In how many lines of the listing below does the word "that" occur? Say only the number.

EXERCISE MATERIAL.
· · · ·

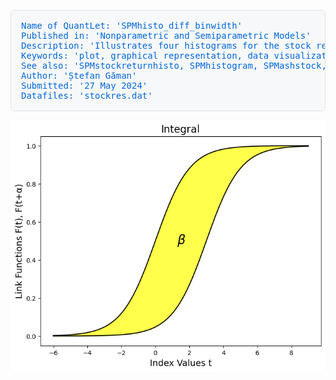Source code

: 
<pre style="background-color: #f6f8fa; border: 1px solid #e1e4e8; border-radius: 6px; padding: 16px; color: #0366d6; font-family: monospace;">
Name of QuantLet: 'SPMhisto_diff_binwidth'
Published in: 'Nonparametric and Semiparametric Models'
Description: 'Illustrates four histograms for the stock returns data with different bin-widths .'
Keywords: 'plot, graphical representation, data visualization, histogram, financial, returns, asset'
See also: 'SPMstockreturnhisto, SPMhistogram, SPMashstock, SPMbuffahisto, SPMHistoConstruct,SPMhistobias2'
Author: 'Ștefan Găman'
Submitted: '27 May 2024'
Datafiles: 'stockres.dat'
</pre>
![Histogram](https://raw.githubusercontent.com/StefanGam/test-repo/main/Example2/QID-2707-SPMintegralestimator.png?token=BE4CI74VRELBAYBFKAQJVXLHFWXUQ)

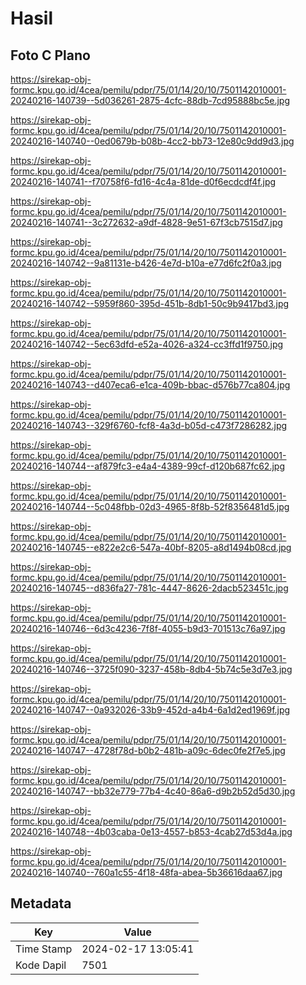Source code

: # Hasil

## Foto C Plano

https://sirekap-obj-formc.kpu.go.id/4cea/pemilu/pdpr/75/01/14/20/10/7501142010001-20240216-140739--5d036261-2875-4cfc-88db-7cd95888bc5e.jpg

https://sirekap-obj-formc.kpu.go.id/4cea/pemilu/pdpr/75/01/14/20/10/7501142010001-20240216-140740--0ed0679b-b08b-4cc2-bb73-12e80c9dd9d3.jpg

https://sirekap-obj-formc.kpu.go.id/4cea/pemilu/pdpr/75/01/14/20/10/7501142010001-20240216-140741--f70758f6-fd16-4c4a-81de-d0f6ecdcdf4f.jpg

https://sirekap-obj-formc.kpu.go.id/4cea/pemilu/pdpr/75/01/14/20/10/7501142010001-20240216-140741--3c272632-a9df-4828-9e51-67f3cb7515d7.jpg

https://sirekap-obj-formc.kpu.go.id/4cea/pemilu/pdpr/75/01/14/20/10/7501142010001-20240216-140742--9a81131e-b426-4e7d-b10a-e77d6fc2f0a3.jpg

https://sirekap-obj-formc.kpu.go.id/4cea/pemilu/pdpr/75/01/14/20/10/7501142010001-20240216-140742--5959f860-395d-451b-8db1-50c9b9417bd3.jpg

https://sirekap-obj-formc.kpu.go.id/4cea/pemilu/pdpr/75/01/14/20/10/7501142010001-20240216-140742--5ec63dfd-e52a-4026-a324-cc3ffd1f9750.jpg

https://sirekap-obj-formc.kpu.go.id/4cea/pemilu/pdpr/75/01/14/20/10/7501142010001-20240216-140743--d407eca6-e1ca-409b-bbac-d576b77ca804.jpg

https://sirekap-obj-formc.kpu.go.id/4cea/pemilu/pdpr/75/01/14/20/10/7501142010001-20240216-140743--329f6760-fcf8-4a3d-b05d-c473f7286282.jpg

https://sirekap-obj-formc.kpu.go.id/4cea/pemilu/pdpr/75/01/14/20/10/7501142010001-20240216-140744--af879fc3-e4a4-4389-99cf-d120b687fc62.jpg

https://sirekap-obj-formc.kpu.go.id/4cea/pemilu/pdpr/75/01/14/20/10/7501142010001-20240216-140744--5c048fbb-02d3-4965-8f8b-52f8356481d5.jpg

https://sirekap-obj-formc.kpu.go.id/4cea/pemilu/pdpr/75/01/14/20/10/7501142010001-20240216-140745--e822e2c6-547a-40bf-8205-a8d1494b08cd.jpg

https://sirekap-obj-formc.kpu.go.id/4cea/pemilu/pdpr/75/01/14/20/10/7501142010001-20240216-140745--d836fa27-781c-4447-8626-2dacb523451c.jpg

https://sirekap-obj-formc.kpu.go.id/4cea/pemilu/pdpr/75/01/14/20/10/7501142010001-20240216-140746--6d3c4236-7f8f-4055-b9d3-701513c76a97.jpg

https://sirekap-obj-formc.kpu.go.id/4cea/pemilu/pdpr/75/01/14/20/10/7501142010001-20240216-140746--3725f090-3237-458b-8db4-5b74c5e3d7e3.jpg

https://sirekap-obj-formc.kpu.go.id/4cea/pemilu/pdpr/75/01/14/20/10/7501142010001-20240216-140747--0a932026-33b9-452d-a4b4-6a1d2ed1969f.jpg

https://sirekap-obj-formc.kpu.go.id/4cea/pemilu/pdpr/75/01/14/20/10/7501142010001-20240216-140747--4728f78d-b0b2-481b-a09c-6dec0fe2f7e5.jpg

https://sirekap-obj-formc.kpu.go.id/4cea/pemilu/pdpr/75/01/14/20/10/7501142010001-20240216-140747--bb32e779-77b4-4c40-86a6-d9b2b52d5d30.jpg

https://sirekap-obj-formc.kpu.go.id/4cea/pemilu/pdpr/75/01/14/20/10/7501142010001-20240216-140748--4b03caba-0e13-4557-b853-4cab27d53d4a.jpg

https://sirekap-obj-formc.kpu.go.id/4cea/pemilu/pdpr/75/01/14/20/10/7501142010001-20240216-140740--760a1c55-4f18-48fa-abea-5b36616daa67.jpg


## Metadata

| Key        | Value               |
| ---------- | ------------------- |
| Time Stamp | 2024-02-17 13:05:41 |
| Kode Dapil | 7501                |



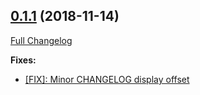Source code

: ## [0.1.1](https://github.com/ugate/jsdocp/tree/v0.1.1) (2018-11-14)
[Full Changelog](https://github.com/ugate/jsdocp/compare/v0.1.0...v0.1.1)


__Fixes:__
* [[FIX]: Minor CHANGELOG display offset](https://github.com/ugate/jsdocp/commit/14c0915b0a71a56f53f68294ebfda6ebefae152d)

· · · ·

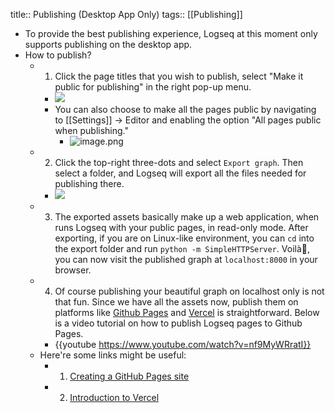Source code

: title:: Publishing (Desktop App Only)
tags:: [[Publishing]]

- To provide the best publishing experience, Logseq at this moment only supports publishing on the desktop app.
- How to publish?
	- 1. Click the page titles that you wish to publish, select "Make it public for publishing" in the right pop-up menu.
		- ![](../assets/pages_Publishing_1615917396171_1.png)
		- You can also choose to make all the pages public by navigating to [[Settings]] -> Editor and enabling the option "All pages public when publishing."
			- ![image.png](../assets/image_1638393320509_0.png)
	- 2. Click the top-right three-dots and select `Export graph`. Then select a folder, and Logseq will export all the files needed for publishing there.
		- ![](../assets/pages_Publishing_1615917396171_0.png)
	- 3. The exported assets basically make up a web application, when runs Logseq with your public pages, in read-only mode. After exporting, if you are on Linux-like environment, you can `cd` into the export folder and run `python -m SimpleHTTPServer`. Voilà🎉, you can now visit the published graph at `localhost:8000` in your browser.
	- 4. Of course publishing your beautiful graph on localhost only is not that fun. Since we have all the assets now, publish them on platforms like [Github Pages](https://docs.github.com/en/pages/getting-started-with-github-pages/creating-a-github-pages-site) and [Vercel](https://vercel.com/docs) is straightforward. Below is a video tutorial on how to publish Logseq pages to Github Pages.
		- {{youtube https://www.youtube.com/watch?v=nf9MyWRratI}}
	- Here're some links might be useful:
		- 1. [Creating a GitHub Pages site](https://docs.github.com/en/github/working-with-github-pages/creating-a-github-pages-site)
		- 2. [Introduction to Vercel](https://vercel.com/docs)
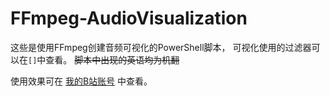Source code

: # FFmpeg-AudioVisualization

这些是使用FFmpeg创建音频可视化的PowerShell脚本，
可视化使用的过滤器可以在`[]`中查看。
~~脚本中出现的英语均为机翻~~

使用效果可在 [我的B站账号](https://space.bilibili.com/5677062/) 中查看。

· · · ·

RESULT OF THIS EXERCISE.
2